The Yankees, who dropped the rubber game against their historic rivals, could not get their ghost runner home in the bottom of the 10th against righthander Chris Martin.
Billy McKinney — who made a leaping catch near the leftfield wall to end the top of the 10th — hit a fly ball to right that sent ghost runner DJ LeMahieu to third. But Jose Trevino and Volpe, in his first at-bat of the night, both struck out to end it.
“It’s obviously frustrating,” said Clarke Schmidt, who allowed one run in 5 1⁄3 innings. “You don’t want to drop the series, especially at home and then obviously to these guys.”
The Yankees, who did not homer for the first time in nine games, scored seven runs in the series. So did Boston.
The Yankees are off on Monday. They will visit Citi Field starting Tuesday for a two-game Subway Series against the reeling Mets. The pitching matchups: Luis Severino vs. Max Scherzer on Tuesday and Gerrit Cole vs. Justin Verlander on Wednesday.
The Yankees were nursing a 2-1 lead in the eighth when Hernandez led off with a single to left. McKinney fielded it and fired to second on a bounce, and the Yankees watched in horror as Torres allowed the throw to sail past him without making any perceptible effort to move his glove or shift his body to catch it.
Hernandez took second as Rizzo retrieved the ball up the first-base line in foul territory. Torres was charged with an error.
Michael King then walked Reese McGuire. Pablo Reyes sacrificed the runners along and the tying run scored on a grounder to second by Jarren Durran.
If not for the Torres error, the run that made it 2-2 might not have scored. But because King walked McGuire, the run counted as earned.
“It’s on me,” Torres said. “He made a throw straight to the bag and I think I was looking too fast [at] the runner and then missed the ball. That’s on me.”
Asked what he would have done differently, Torres said: “Catch the ball.”

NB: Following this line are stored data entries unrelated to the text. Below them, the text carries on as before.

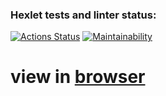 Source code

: ### Hexlet tests and linter status:
[![Actions Status](https://github.com/RossJeanCarter/frontend-project-11/workflows/hexlet-check/badge.svg)](https://github.com/RossJeanCarter/frontend-project-11/actions)
[![Maintainability](https://api.codeclimate.com/v1/badges/f322a637e778b336a0f2/maintainability)](https://codeclimate.com/github/RossJeanCarter/frontend-project-11/maintainability)
# view in [browser](https://frontend-project-11-delta-sable.vercel.app/) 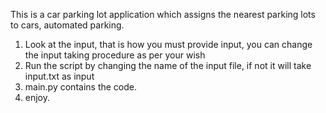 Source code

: This is a car parking lot application which assigns the nearest parking lots to cars, automated parking.

1. Look at the input, that is how you must provide input, you can change the input taking procedure as per your wish
2. Run the script by changing the name of the input file, if not it will take input.txt as input
3. main.py contains the code. 
4. enjoy. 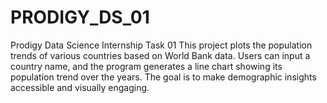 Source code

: # PRODIGY_DS_01
Prodigy Data Science Internship Task 01 
This project plots the population trends of various countries based on World Bank data.
Users can input a country name, and the program generates a line chart showing its population trend over the years.
The goal is to make demographic insights accessible and visually engaging.

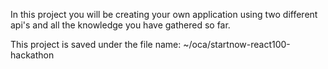 In this project you will be creating your own application using two different api's and all the knowledge you have gathered so far.

This project is saved under the file name: ~/oca/startnow-react100-hackathon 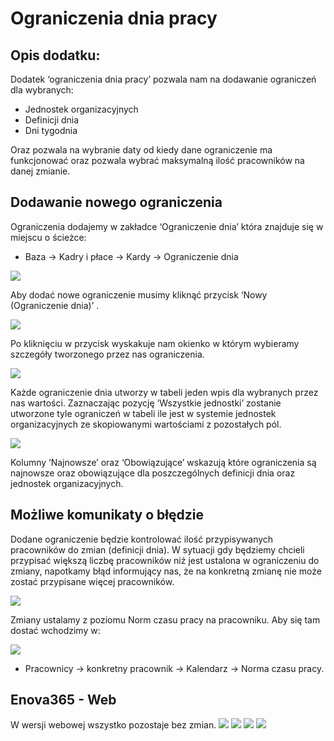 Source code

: # Ograniczenia dnia pracy
## Opis dodatku:
Dodatek ‘ograniczenia dnia pracy’ pozwala nam na dodawanie ograniczeń dla wybranych:

- Jednostek organizacyjnych
- Definicji dnia
- Dni tygodnia

Oraz pozwala na wybranie daty od kiedy dane ograniczenie ma funkcjonować oraz pozwala wybrać maksymalną ilość pracowników na danej zmianie.

## Dodawanie nowego ograniczenia
Ograniczenia dodajemy w zakładce ‘Ograniczenie dnia’ która znajduje się w miejscu o ścieżce:

- Baza -> Kadry i płace -> Kardy -> Ograniczenie dnia

![](Obraz1.png)

Aby dodać nowe ograniczenie musimy kliknąć przycisk ‘Nowy (Ograniczenie dnia)’ .

![](Obraz2.png)

Po kliknięciu w przycisk wyskakuje nam okienko w którym wybieramy szczegóły tworzonego przez nas ograniczenia.

![](Obraz3.png)

Każde ograniczenie dnia utworzy w tabeli jeden wpis dla wybranych przez nas wartości. Zaznaczając pozycję ‘Wszystkie jednostki’ zostanie utworzone tyle ograniczeń w tabeli ile jest w systemie jednostek organizacyjnych ze skopiowanymi wartościami z pozostałych pól.

![](Obraz4.png)

Kolumny ‘Najnowsze’ oraz ‘Obowiązujące’ wskazują które ograniczenia są najnowsze oraz obowiązujące dla poszczególnych definicji dnia oraz jednostek organizacyjnych.

## Możliwe komunikaty o błędzie
Dodane ograniczenie będzie kontrolować ilość przypisywanych pracowników do zmian (definicji dnia). W sytuacji gdy będziemy chcieli przypisać większą liczbę pracowników niż jest ustalona w ograniczeniu do zmiany, napotkamy błąd informujący nas, że na konkretną zmianę nie może zostać przypisane więcej pracowników.

![](Obraz5.png)

Zmiany ustalamy z poziomu Norm czasu pracy na pracowniku. Aby się tam dostać wchodzimy w:
 
![](Obraz6.png)

- Pracownicy -> konkretny pracownik -> Kalendarz -> Norma czasu pracy.

## Enova365 - Web
W wersji webowej wszystko pozostaje bez zmian.
![](Obraz8.png)
![](Obraz9.png)
![](Obraz7.png)
![](Obraz10.png)
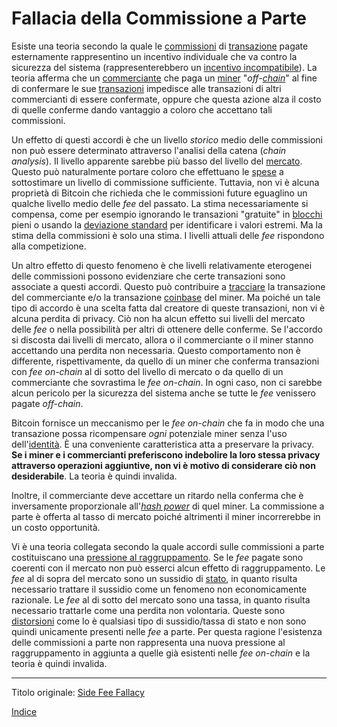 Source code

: # Fallacia della Commissione a Parte



Esiste una teoria secondo la quale le [commissioni](ch101-glossary.md#commissione-di-transazione-fee) di [transazione](ch101-glossary.md#transazione) pagate esternamente rappresentino un incentivo individuale che va contro la sicurezza del sistema (rappresenterebbero un [incentivo incompatibile](https://en.wikipedia.org/wiki/Incentive_compatibility)). La teoria afferma che un [commerciante](ch101-glossary.md#commerciante) che paga un [miner](ch101-glossary.md#miner) "_off-[chain](ch101-glossary.md#catena)_" al fine di confermare le sue [transazioni](ch101-glossary.md#transazione) impedisce alle transazioni di altri commercianti di essere confermate, oppure che questa azione alza il costo di quelle conferme dando vantaggio a coloro che accettano tali commissioni.

Un effetto di questi accordi è che un livello _storico_ medio delle commissioni non può essere determinato attraverso l'analisi della catena (_chain analysis_). Il livello apparente sarebbe più basso del livello del [mercato](ch101-glossary.md#mercato). Questo può naturalmente portare coloro che effettuano le [spese](ch101-glossary.md#spend) a sottostimare un livello di commissione sufficiente. Tuttavia, non vi è alcuna proprietà di Bitcoin che richieda che le commissioni future eguaglino un qualche livello medio delle _fee_ del passato. La stima necessariamente si compensa, come per esempio ignorando le transazioni "gratuite" in [blocchi](ch101-glossary.md#blocco) pieni o usando la [deviazione standard](https://it.wikipedia.org/wiki/Scarto_quadratico_medio) per identificare i valori estremi. Ma la stima della commissioni è solo una stima. I livelli attuali delle _fee_ rispondono alla competizione.

Un altro effetto di questo fenomeno è che livelli relativamente eterogenei delle commissioni possono evidenziare che certe transazioni sono associate a questi accordi. Questo può contribuire a [tracciare](ch101-glossary.md#tracciamento-taint) la transazione del commerciante e/o la transazione [coinbase](ch101-glossary.md#coinbase) del miner. Ma poiché un tale tipo di accordo è una scelta fatta dal creatore di queste transazioni, non vi è alcuna perdita di privacy. Ciò non ha alcun effetto sui livelli del mercato delle _fee_ o nella possibilità per altri di ottenere delle conferme. Se l'accordo si discosta dai livelli di mercato, allora o il commerciante o il miner stanno accettando una perdita non necessaria. Questo comportamento non è differente, rispettivamente, da quello di un miner che conferma transazioni con _fee_ _on-chain_ al di sotto del livello di mercato o da quello di un commerciante che sovrastima le _fee_ _on-chain_. In ogni caso, non ci sarebbe alcun pericolo per la sicurezza del sistema anche se tutte le _fee_ venissero pagate _off-chain_.

Bitcoin fornisce un meccanismo per le _fee on-chain_ che fa in modo che una transazione possa ricompensare _ogni_ potenziale miner senza l'uso dell'[identità](ch101-glossary.md#identità). È una conveniente caratteristica atta a preservare la privacy. **Se i miner e i commercianti preferiscono indebolire la loro stessa privacy attraverso operazioni aggiuntive, non vi è motivo di considerare ciò non desiderabile**. La teoria è quindi invalida.

Inoltre, il commerciante deve accettare un ritardo nella conferma che è inversamente proporzionale all'[_hash power_](ch101-glossary.md#hash-power) di quel miner. La commissione a parte è offerta al tasso di mercato poiché altrimenti il miner incorrerebbe in un costo opportunità.

Vi è una teoria collegata secondo la quale accordi sulle commissioni a parte costituiscano una [pressione al raggruppamento](ch039-pooling-pressure-risk.md). Se le _fee_ pagate sono coerenti con il mercato non può esserci alcun effetto di raggruppamento. Le _fee_ al di sopra del mercato sono un sussidio di [stato](ch101-glossary.md#stato), in quanto risulta necessario trattare il sussidio come un fenomeno non economicamente razionale. Le _fee_ al di sotto del mercato sono una tassa, in quanto risulta necessario trattarle come una perdita non volontaria. Queste sono [distorsioni](ch101-glossary.md#distorsione) come lo è qualsiasi tipo di sussidio/tassa di stato e non sono quindi unicamente presenti nelle _fee_ a parte. Per questa ragione l'esistenza delle commissioni a parte non rappresenta una nuova pressione al raggruppamento in aggiunta a quelle già esistenti nelle _fee_ _on-chain_ e la teoria è quindi invalida. 

---

Titolo originale: [Side Fee Fallacy](https://github.com/libbitcoin/libbitcoin-system/wiki/Side-Fee-Fallacy)

[Indice](/README.md)

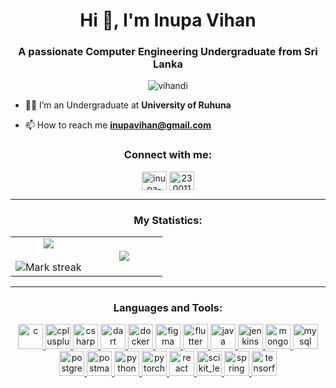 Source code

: <h1 align="center">Hi 👋, I'm Inupa Vihan</h1>
<h3 align="center">A passionate Computer Engineering Undergraduate from Sri Lanka</h3>

<p align="center"> <img src="https://komarev.com/ghpvc/?username=vihandi&label=Profile%20views&color=6f6e6e&style=flat" alt="vihandi" /> </p>

- 🧑‍🎓 I’m an Undergraduate at **University of Ruhuna**

- 📫 How to reach me **inupavihan@gmail.com**

<h3 align="center">Connect with me:</h3>
<p align="center">
<a href="https://linkedin.com/in/inupa-vihan" target="blank"><img align="center" src="https://raw.githubusercontent.com/rahuldkjain/github-profile-readme-generator/master/src/images/icons/Social/linked-in-alt.svg" alt="inupa-vihan" height="30" width="40" /></a>
<a href="https://stackoverflow.com/users/23001181" target="blank"><img align="center" src="https://raw.githubusercontent.com/rahuldkjain/github-profile-readme-generator/master/src/images/icons/Social/stack-overflow.svg" alt="23001181" height="30" width="40" /></a>
</p>

---

<h3 align="center">My Statistics:</h3>
<p align="center">
<table align="center">
<tr border="none">
<td width="50%" align="center">
  
  <img  align="center"  src="https://github-readme-stats.vercel.app/api?username=VihanDI&theme=dark&show_icons=true&count_private=true" />
  <br></br>
  <img  title="🔥 Get streak stats for your profile at git.io/streak-stats" alt="Mark streak" src="https://github-readme-streak-stats.herokuapp.com/?user=VihanDI&theme=dark&hide_border=false" /> 
</td>
<td width="50%" align="center">

  <img  align="center"  src="https://github-readme-stats.anuraghazra1.vercel.app/api/top-langs/?username=VihanDI&theme=dark&hide_border=false&no-bg=true&no-frame=true&langs_count=7"/>
  
  </td>
</tr>
</table>

---

<h3 align="center">Languages and Tools:</h3>
<p align="center"> 
  <a href="https://www.cprogramming.com/" target="_blank" rel="noreferrer"> 
    <img src="https://github.com/tandpfun/skill-icons/blob/main/skill-icons/icons/C.svg" alt="c" width="40" height="40"/> 
  </a> 
  <a href="https://www.w3schools.com/cpp/" target="_blank" rel="noreferrer"> 
    <img src="https://github.com/tandpfun/skill-icons/blob/main/skill-icons/icons/CPP.svg" alt="cplusplus" width="40" height="40"/> 
  </a>
  <a href="https://www.w3schools.com/cs/" target="_blank" rel="noreferrer"> 
    <img src="https://github.com/tandpfun/skill-icons/blob/main/skill-icons/icons/CS.svg" alt="csharp" width="40" height="40"/> 
  </a>
  <a href="https://dart.dev" target="_blank" rel="noreferrer"> 
    <img src="https://github.com/tandpfun/skill-icons/blob/main/skill-icons/icons/Dart-Dark.svg" alt="dart" width="40" height="40"/> 
  </a>
  <a href="https://www.docker.com/" target="_blank" rel="noreferrer"> 
    <img src="https://github.com/tandpfun/skill-icons/blob/main/skill-icons/icons/Docker.svg" alt="docker" width="40" height="40"/> 
  </a> 
  <a href="https://www.figma.com/" target="_blank" rel="noreferrer"> 
    <img src="https://github.com/tandpfun/skill-icons/blob/main/skill-icons/icons/Figma-Dark.svg" alt="figma" width="40" height="40"/> 
  </a> 
  <a href="https://flutter.dev" target="_blank" rel="noreferrer"> 
    <img src="https://github.com/tandpfun/skill-icons/blob/main/skill-icons/icons/Flutter-Dark.svg" alt="flutter" width="40" height="40"/> 
  </a> 
  <a href="https://www.java.com" target="_blank" rel="noreferrer"> 
    <img src="https://github.com/tandpfun/skill-icons/blob/main/skill-icons/icons/Java-Dark.svg" alt="java" width="40" height="40"/> 
  </a> 
  <a href="https://www.jenkins.io" target="_blank" rel="noreferrer"> 
    <img src="https://github.com/tandpfun/skill-icons/blob/main/skill-icons/icons/Jenkins-Dark.svg" alt="jenkins" width="40" height="40"/> 
  </a>
  <a href="https://www.mongodb.com/" target="_blank" rel="noreferrer"> 
    <img src="https://github.com/tandpfun/skill-icons/blob/main/skill-icons/icons/MongoDB.svg" alt="mongodb" width="40" height="40"/> 
  </a> 
  <a href="https://www.mysql.com/" target="_blank" rel="noreferrer"> 
    <img src="https://github.com/tandpfun/skill-icons/blob/main/skill-icons/icons/MySQL-Dark.svg" alt="mysql" width="40" height="40"/> 
  </a> 
  <a href="https://www.postgresql.org" target="_blank" rel="noreferrer"> 
    <img src="https://github.com/tandpfun/skill-icons/blob/main/skill-icons/icons/PostgreSQL-Dark.svg" alt="postgresql" width="40" height="40"/> 
  </a> 
  <a href="https://postman.com" target="_blank" rel="noreferrer"> 
    <img src="https://github.com/tandpfun/skill-icons/blob/main/skill-icons/icons/Postman.svg" alt="postman" width="40" height="40"/> 
  </a> 
  <a href="https://www.python.org" target="_blank" rel="noreferrer"> 
    <img src="https://github.com/tandpfun/skill-icons/blob/main/skill-icons/icons/Python-Dark.svg" alt="python" width="40" height="40"/> 
  </a> 
  <a href="https://pytorch.org/" target="_blank" rel="noreferrer"> 
    <img src="https://github.com/tandpfun/skill-icons/blob/main/skill-icons/icons/PyTorch-Dark.svg" alt="pytorch" width="40" height="40"/> 
  </a> 
  <a href="https://reactjs.org/" target="_blank" rel="noreferrer"> 
    <img src="https://github.com/tandpfun/skill-icons/blob/main/skill-icons/icons/React-Dark.svg" alt="react" width="40" height="40"/> 
  </a> 
  <a href="https://scikit-learn.org/" target="_blank" rel="noreferrer"> 
    <img src="https://github.com/tandpfun/skill-icons/blob/main/skill-icons/icons/ScikitLearn-Dark.svg" alt="scikit_learn" width="40" height="40"/> 
  </a> 
  <a href="https://spring.io/" target="_blank" rel="noreferrer"> 
    <img src="https://github.com/tandpfun/skill-icons/blob/main/skill-icons/icons/Spring-Dark.svg" alt="spring" width="40" height="40"/> 
  </a>
  <a href="https://www.tensorflow.org/" target="_blank" rel="noreferrer"> 
    <img src="https://github.com/tandpfun/skill-icons/blob/main/skill-icons/icons/TensorFlow-Dark.svg" alt="tensorflow" width="40" height="40"/> 
  </a> 
</p>
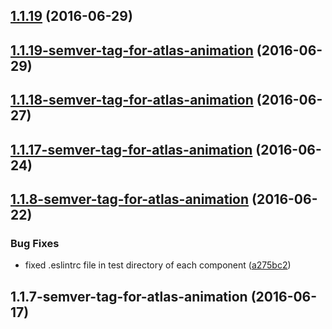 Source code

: <a name="1.1.19"></a>
## [1.1.19](https://aui-team-bot/https://bitbucket.org/atlassian/atlaskit-spike/compare/1.1.19-semver-tag-for-atlas-animation...v1.1.19) (2016-06-29)



<a name="1.1.19-semver-tag-for-atlas-animation"></a>
## [1.1.19-semver-tag-for-atlas-animation](https://aui-team-bot/https://bitbucket.org/atlassian/atlaskit-spike/compare/1.1.18-semver-tag-for-atlas-animation...1.1.19-semver-tag-for-atlas-animation) (2016-06-29)



<a name="1.1.18-semver-tag-for-atlas-animation"></a>
## [1.1.18-semver-tag-for-atlas-animation](https://aui-team-bot/https://bitbucket.org/atlassian/atlaskit-spike/compare/1.1.17-semver-tag-for-atlas-animation...1.1.18-semver-tag-for-atlas-animation) (2016-06-27)



<a name="1.1.17-semver-tag-for-atlas-animation"></a>
## [1.1.17-semver-tag-for-atlas-animation](https://aui-team-bot/https://bitbucket.org/atlassian/atlaskit-spike/compare/1.1.8-semver-tag-for-atlas-animation...1.1.17-semver-tag-for-atlas-animation) (2016-06-24)



<a name="1.1.8-semver-tag-for-atlas-animation"></a>
## [1.1.8-semver-tag-for-atlas-animation](https://aui-team-bot/https://bitbucket.org/atlassian/atlaskit-spike/compare/1.1.7-semver-tag-for-atlas-animation...1.1.8-semver-tag-for-atlas-animation) (2016-06-22)


### Bug Fixes

* fixed .eslintrc file in test directory of each component ([a275bc2](https://aui-team-bot/https://bitbucket.org/atlassian/atlaskit-spike/commits/a275bc2))



<a name="1.1.7-semver-tag-for-atlas-animation"></a>
## 1.1.7-semver-tag-for-atlas-animation (2016-06-17)



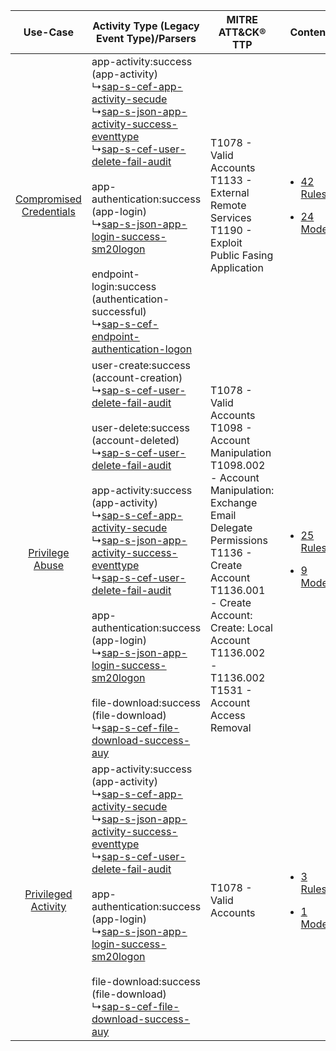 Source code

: |    Use-Case    | Activity Type (Legacy Event Type)/Parsers    | MITRE ATT&CK® TTP    | Content    |
|:----:| ---- | ---- | ---- |
| [Compromised Credentials](../../../UseCases/uc_compromised_credentials.md) |  app-activity:success (app-activity)<br> ↳[sap-s-cef-app-activity-secude](Ps/pC_sapscefappactivitysecude.md)<br> ↳[sap-s-json-app-activity-success-eventtype](Ps/pC_sapsjsonappactivitysuccesseventtype.md)<br> ↳[sap-s-cef-user-delete-fail-audit](Ps/pC_sapscefuserdeletefailaudit.md)<br><br> app-authentication:success (app-login)<br> ↳[sap-s-json-app-login-success-sm20logon](Ps/pC_sapsjsonapploginsuccesssm20logon.md)<br><br> endpoint-login:success (authentication-successful)<br> ↳[sap-s-cef-endpoint-authentication-logon](Ps/pC_sapscefendpointauthenticationlogon.md)<br>    | T1078 - Valid Accounts<br>T1133 - External Remote Services<br>T1190 - Exploit Public Fasing Application<br>    | [<ul><li>42 Rules</li></ul><ul><li>24 Models</li></ul>](RM/r_m_sap_sap_Compromised_Credentials.md) |
|         [Privilege Abuse](../../../UseCases/uc_privilege_abuse.md)         |  user-create:success (account-creation)<br> ↳[sap-s-cef-user-delete-fail-audit](Ps/pC_sapscefuserdeletefailaudit.md)<br><br> user-delete:success (account-deleted)<br> ↳[sap-s-cef-user-delete-fail-audit](Ps/pC_sapscefuserdeletefailaudit.md)<br><br> app-activity:success (app-activity)<br> ↳[sap-s-cef-app-activity-secude](Ps/pC_sapscefappactivitysecude.md)<br> ↳[sap-s-json-app-activity-success-eventtype](Ps/pC_sapsjsonappactivitysuccesseventtype.md)<br> ↳[sap-s-cef-user-delete-fail-audit](Ps/pC_sapscefuserdeletefailaudit.md)<br><br> app-authentication:success (app-login)<br> ↳[sap-s-json-app-login-success-sm20logon](Ps/pC_sapsjsonapploginsuccesssm20logon.md)<br><br> file-download:success (file-download)<br> ↳[sap-s-cef-file-download-success-auy](Ps/pC_sapsceffiledownloadsuccessauy.md)<br> | T1078 - Valid Accounts<br>T1098 - Account Manipulation<br>T1098.002 - Account Manipulation: Exchange Email Delegate Permissions<br>T1136 - Create Account<br>T1136.001 - Create Account: Create: Local Account<br>T1136.002 - T1136.002<br>T1531 - Account Access Removal<br> | [<ul><li>25 Rules</li></ul><ul><li>9 Models</li></ul>](RM/r_m_sap_sap_Privilege_Abuse.md)          |
|     [Privileged Activity](../../../UseCases/uc_privileged_activity.md)     |  app-activity:success (app-activity)<br> ↳[sap-s-cef-app-activity-secude](Ps/pC_sapscefappactivitysecude.md)<br> ↳[sap-s-json-app-activity-success-eventtype](Ps/pC_sapsjsonappactivitysuccesseventtype.md)<br> ↳[sap-s-cef-user-delete-fail-audit](Ps/pC_sapscefuserdeletefailaudit.md)<br><br> app-authentication:success (app-login)<br> ↳[sap-s-json-app-login-success-sm20logon](Ps/pC_sapsjsonapploginsuccesssm20logon.md)<br><br> file-download:success (file-download)<br> ↳[sap-s-cef-file-download-success-auy](Ps/pC_sapsceffiledownloadsuccessauy.md)<br>    | T1078 - Valid Accounts<br>    | [<ul><li>3 Rules</li></ul><ul><li>1 Models</li></ul>](RM/r_m_sap_sap_Privileged_Activity.md)       |
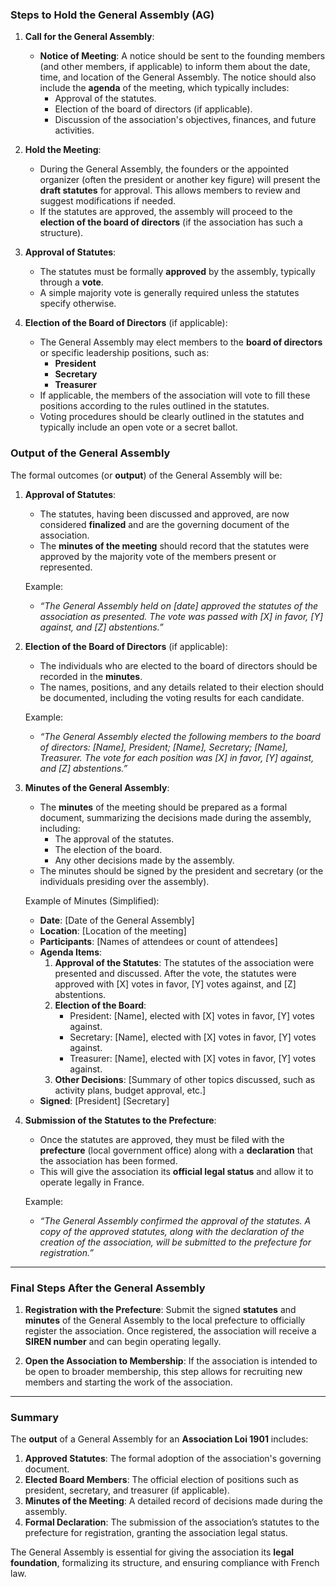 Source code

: 
### **Steps to Hold the General Assembly (AG)**

1. **Call for the General Assembly**:
   - **Notice of Meeting**: A notice should be sent to the founding members (and other members, if applicable) to inform them about the date, time, and location of the General Assembly. The notice should also include the **agenda** of the meeting, which typically includes:
     - Approval of the statutes.
     - Election of the board of directors (if applicable).
     - Discussion of the association's objectives, finances, and future activities.
  
2. **Hold the Meeting**:
   - During the General Assembly, the founders or the appointed organizer (often the president or another key figure) will present the **draft statutes** for approval. This allows members to review and suggest modifications if needed.
   - If the statutes are approved, the assembly will proceed to the **election of the board of directors** (if the association has such a structure).
  
3. **Approval of Statutes**:
   - The statutes must be formally **approved** by the assembly, typically through a **vote**.
   - A simple majority vote is generally required unless the statutes specify otherwise.
  
4. **Election of the Board of Directors** (if applicable):
   - The General Assembly may elect members to the **board of directors** or specific leadership positions, such as:
     - **President**
     - **Secretary**
     - **Treasurer**
   - If applicable, the members of the association will vote to fill these positions according to the rules outlined in the statutes.
   - Voting procedures should be clearly outlined in the statutes and typically include an open vote or a secret ballot.
  

### **Output of the General Assembly**

The formal outcomes (or **output**) of the General Assembly will be:

1. **Approval of Statutes**:
   - The statutes, having been discussed and approved, are now considered **finalized** and are the governing document of the association.
   - The **minutes of the meeting** should record that the statutes were approved by the majority vote of the members present or represented.

   Example:
   - *“The General Assembly held on [date] approved the statutes of the association as presented. The vote was passed with [X] in favor, [Y] against, and [Z] abstentions.”*

2. **Election of the Board of Directors** (if applicable):
   - The individuals who are elected to the board of directors should be recorded in the **minutes**.
   - The names, positions, and any details related to their election should be documented, including the voting results for each candidate.

   Example:
   - *“The General Assembly elected the following members to the board of directors: [Name], President; [Name], Secretary; [Name], Treasurer. The vote for each position was [X] in favor, [Y] against, and [Z] abstentions.”*

3. **Minutes of the General Assembly**:
   - The **minutes** of the meeting should be prepared as a formal document, summarizing the decisions made during the assembly, including:
     - The approval of the statutes.
     - The election of the board.
     - Any other decisions made by the assembly.
   - The minutes should be signed by the president and secretary (or the individuals presiding over the assembly).

   Example of Minutes (Simplified):
   - **Date**: [Date of the General Assembly]
   - **Location**: [Location of the meeting]
   - **Participants**: [Names of attendees or count of attendees]
   - **Agenda Items**:
     1. **Approval of the Statutes**: The statutes of the association were presented and discussed. After the vote, the statutes were approved with [X] votes in favor, [Y] votes against, and [Z] abstentions.
     2. **Election of the Board**:
        - President: [Name], elected with [X] votes in favor, [Y] votes against.
        - Secretary: [Name], elected with [X] votes in favor, [Y] votes against.
        - Treasurer: [Name], elected with [X] votes in favor, [Y] votes against.
     3. **Other Decisions**: [Summary of other topics discussed, such as activity plans, budget approval, etc.]
   - **Signed**: [President] [Secretary]

4. **Submission of the Statutes to the Prefecture**:
   - Once the statutes are approved, they must be filed with the **prefecture** (local government office) along with a **declaration** that the association has been formed.
   - This will give the association its **official legal status** and allow it to operate legally in France.

   Example:
   - *“The General Assembly confirmed the approval of the statutes. A copy of the approved statutes, along with the declaration of the creation of the association, will be submitted to the prefecture for registration.”*

---

### Final Steps After the General Assembly

1. **Registration with the Prefecture**: Submit the signed **statutes** and **minutes** of the General Assembly to the local prefecture to officially register the association. Once registered, the association will receive a **SIREN number** and can begin operating legally.

2. **Open the Association to Membership**: If the association is intended to be open to broader membership, this step allows for recruiting new members and starting the work of the association.

---

### Summary

The **output** of a General Assembly for an **Association Loi 1901** includes:

1. **Approved Statutes**: The formal adoption of the association's governing document.
2. **Elected Board Members**: The official election of positions such as president, secretary, and treasurer (if applicable).
3. **Minutes of the Meeting**: A detailed record of decisions made during the assembly.
4. **Formal Declaration**: The submission of the association’s statutes to the prefecture for registration, granting the association legal status.

The General Assembly is essential for giving the association its **legal foundation**, formalizing its structure, and ensuring compliance with French law.
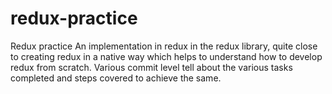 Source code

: # redux-practice
Redux practice
An implementation in redux in the redux library, quite close to creating redux in a native way which helps to understand how to develop redux from scratch. Various commit level tell about the various tasks completed and steps covered to achieve the same.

Said manager Aaron Boone: “We’ve got to be more careful with the ball. I just looked at [the error] . . . We’ll work through it . . . One of the things Gleyber does really well defensively, he plays the game with ease, so you’ve got to strike that balance. But we’ve got to be careful there. That can’t get on you like that. Whether it’s off-line or not a little bit, you’ve got to be in position to handle a little bit off-line there.”
After Justin Turner led off the second with a home run off Schmidt to give the Red Sox a 1-0 lead, the Yankees got lucky in the bottom half to take the lead.
With runners on second and third and two outs, Trevino hit a grounder up the middle. Hernandez, the second baseman, was waiting for the ball in the hopes of turning it into an inning-ending out, but the ball had other ideas. It banged off second base and into centerfield for a two-run single.
Red Sox righthander Brayan Bello held the Yankees to three hits and those two gift runs in seven innings. The Red Sox wound up outhitting the Yankees 7-3.